I have been looking for others, most are around 7k. I have searched my state and all surrounding states.


----------



## SSC (Feb 8, 2011)

Mud Master said:


> This has been my best purchase ever. When the van goes up I'll be replacing it with another of these...
> 
> 
> 
> ...


Are you able to fit most everything in one of these? 

I have been thinking of getting something bigger then the E-250. The larger items i usually carry are compressor, miter and table saws,all sorts of guns, milk crates and all the other stuff most of us carry. I like to have everything we use often in the truck ready to go. Im not the load up every morning kind of guy. I would prefer to not have to go as big as a box truck (12' or 14') and one of theses enclosed ones seems nice.

Thoughts


----------



## Diamond D. (Nov 12, 2009)

If you don't need the open bed to dump stuff into, get the closed body like the plumbers and electricians and you'll have more space than you'll know what to do with... At least for a little while.
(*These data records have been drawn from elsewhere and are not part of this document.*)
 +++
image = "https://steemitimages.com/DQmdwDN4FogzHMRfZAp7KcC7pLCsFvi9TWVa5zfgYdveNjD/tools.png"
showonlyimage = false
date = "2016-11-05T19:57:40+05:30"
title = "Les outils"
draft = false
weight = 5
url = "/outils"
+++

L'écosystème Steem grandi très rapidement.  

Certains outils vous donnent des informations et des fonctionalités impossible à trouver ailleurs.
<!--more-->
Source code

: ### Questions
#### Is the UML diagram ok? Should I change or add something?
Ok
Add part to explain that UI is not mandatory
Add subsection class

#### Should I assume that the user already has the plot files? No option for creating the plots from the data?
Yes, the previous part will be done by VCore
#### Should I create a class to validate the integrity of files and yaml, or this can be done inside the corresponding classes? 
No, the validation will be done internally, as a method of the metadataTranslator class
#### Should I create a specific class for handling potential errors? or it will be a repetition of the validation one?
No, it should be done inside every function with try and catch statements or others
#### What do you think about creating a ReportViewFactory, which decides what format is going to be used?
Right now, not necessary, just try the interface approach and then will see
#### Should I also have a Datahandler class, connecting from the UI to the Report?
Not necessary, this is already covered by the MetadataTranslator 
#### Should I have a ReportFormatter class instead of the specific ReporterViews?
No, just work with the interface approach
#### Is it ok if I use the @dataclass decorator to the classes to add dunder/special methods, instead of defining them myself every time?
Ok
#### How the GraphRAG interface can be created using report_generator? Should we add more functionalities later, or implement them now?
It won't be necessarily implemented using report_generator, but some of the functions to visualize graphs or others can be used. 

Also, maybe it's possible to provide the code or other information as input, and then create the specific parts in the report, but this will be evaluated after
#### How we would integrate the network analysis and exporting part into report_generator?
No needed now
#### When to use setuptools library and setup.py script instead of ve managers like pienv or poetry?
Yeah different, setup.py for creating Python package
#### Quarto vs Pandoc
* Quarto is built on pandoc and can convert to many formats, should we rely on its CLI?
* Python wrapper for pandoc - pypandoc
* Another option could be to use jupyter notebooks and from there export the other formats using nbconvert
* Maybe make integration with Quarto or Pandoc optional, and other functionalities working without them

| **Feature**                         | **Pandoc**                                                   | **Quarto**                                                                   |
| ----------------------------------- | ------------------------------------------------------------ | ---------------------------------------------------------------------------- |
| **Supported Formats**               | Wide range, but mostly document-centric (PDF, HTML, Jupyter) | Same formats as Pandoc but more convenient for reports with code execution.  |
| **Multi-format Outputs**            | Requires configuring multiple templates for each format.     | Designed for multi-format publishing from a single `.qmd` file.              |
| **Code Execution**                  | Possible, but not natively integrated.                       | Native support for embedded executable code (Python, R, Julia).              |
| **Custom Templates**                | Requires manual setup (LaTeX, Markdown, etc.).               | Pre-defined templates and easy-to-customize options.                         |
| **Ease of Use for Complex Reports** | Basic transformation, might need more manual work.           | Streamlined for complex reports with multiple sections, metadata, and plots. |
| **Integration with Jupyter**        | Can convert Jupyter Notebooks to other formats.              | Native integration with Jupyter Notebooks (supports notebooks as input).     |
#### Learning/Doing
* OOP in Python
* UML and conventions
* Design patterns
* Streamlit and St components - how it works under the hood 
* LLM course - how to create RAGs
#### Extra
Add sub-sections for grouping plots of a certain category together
I saw a nice big one for sale somewhere around here, check the swap section.

D.


----------



## Diamond D. (Nov 12, 2009)

@ SSC Oh, you already saw Brimar's rig, in this section, that's bigger than a 250 and one sweet ride.

@ Ryan, check the swap section, from Nov. If you don't mind a 2002 Chevy 2500, it looks good, twice as nice as the RR truck and is also priced nicely at $3750 and IMO close enough, in Grand Rapids.

good luck,
D.


----------



## Cole82 (Nov 22, 2008)

Waiting for a text reply on the neighbors bed.

here is an old ferd on CL

http://waterloo.craigslist.org/cto/3544706627.html


----------



## Donohue Const (Dec 31, 2011)

I saw that orange beast in my search on cl, a little older than i want. That chevy in the swap section is probably nice, but I will never own a chevy.


----------



## Cole82 (Nov 22, 2008)

He is firm at $1700 that's what he said he has into it.

Cole


----------



## Donohue Const (Dec 31, 2011)

Thanks for checking


----------